"Yes; but we must all die--nobody can skip his turn. Does she still talk about them that's gone?"

"They say not. I believe she's sunk into a quiet way; and it looks as if she'd go off easy."

"Sunday is a good day for dying--it's about the only journey that speeds well on this day!"

There was something striking in the outflow of people into the street, that till now had seemed utterly deserted. There was no fevered hurry; no negligent or poorly dressed people. Every family came in groups--old folks and young children; and every member blossomed forth in his best apparel, like a rose-bush in June. Do you know that man in a silk hat and new black coat? Probably it is some stranger. No; it is the carpenter, Mr. Baggs, who was racing about yesterday with his sleeves rolled up, and a dust-and-business look in his face! I knew you would not know him. Adams Gardner, the blacksmith,--does he not look every inch a judge, now that he is clean-washed, shaved, and dressed? His eyes are as bright as the sparks that fly from his anvil!

Are not the folks proud of their children? See what groups of them! How ruddy and plump are most! Some are roguish, and cut clandestine capers at every chance. Others seem like wax figures, so perfectly proper are they. Little hands go slyly through the pickets to pluck a tempting flower. Other hands carry hymn-books or Bibles. But, carry what they may, dressed as each parent can afford, is there anything the sun shines upon more beautiful than these troops of Sunday children?

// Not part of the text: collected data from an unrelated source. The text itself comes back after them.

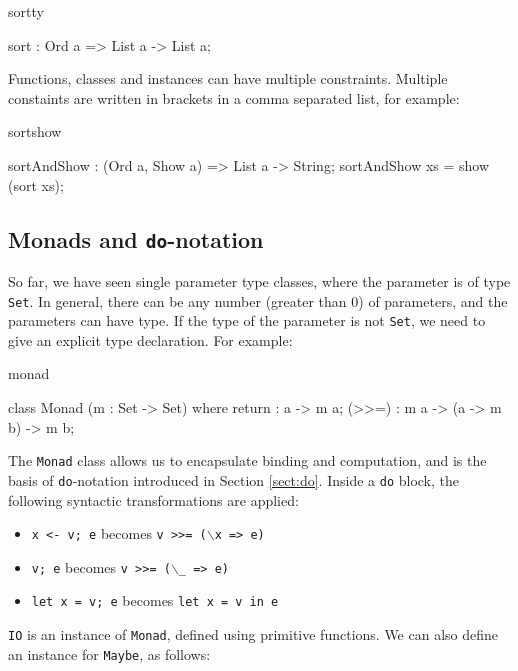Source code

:\begin{SaveVerbatim}{sortty}

sort : Ord a => List a -> List a;

\end{SaveVerbatim}

\noindent
Functions, classes and instances can have multiple constraints. Multiple constaints are
written in brackets in a comma separated list, for example:

\begin{SaveVerbatim}{sortshow}

sortAndShow : (Ord a, Show a) => List a -> String;
sortAndShow xs = show (sort xs);

\end{SaveVerbatim}

\subsection{Monads and \texttt{do}-notation}

So far, we have seen single parameter type classes, where the parameter is of type
\texttt{Set}. In general, there can be any number (greater than 0) of parameters,
and the parameters can have  type.
If the type of the parameter is not \texttt{Set}, we need to give an explicit type
declaration. For example:

\begin{SaveVerbatim}{monad}

class Monad (m : Set -> Set) where {
    return : a -> m a;
    (>>=)  : m a -> (a -> m b) -> m b;
}

\end{SaveVerbatim}

\noindent
The \texttt{Monad} class allows us to encapsulate binding and computation, and is the
basis of \texttt{do}-notation introduced in Section \ref{sect:do}. Inside a
\texttt{do} block, the following syntactic transformations are applied:

\begin{itemize}
\item \texttt{x <- v; e} becomes \texttt{v >>= ($\backslash$x => e)}
\item \texttt{v; e} becomes \texttt{v >>= ($\backslash$\_ => e)}
\item \texttt{let x = v; e} becomes \texttt{let x = v in e}
\end{itemize}

\noindent
\texttt{IO} is an instance of \texttt{Monad}, defined using primitive functions.
We can also define an instance for \texttt{Maybe}, as follows:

The old bell had it all its own way up in the steeple. It was the licensed noise of the day. In a long shed behind the church stood a score and half-score of wagons and chaises and carryalls,--the horses already beginning the forenoon's work of stamping and whisking the flies. More were coming. Hiram Beers had "hitched up," and brought two loads with his new hack; and now, having secured the team, he stood with a few admiring young fellows about him, remarking on the people as they came up.

"There's Trowbridge--he'll git asleep afore the first prayer's over. I don't b'lieve he's heerd a sermon in ten years. I've seen him sleep standin' up in singin'.

"Here comes Deacon Marble,--smart old feller, ain't he?--wouldn't think it, jest to look at him! Face looks like an ear of last summer's sweet corn, all dried up; but I tell ye he's got the juice in him yit! Aunt Polly's gittin' old, ain't she? They say she can't walk half the time--lost the use of her limbs; but it's all gone to her tongue. That's as good as a razor, and a sight better 'n mine, for it never needs sharpenin'.

"Stand away, boys, there's 'Biah Cathcart. Good horses--not fast, but mighty strong, just like the owner."

And with that Hiram touched his new Sunday hat to Mrs. Cathcart and Alice; and as he took the horses by the bits, he dropped his head and gave the Cathcart boys a look of such awful solemnity, all except one eye, that they lost their sobriety. Barton alone remained sober as a judge.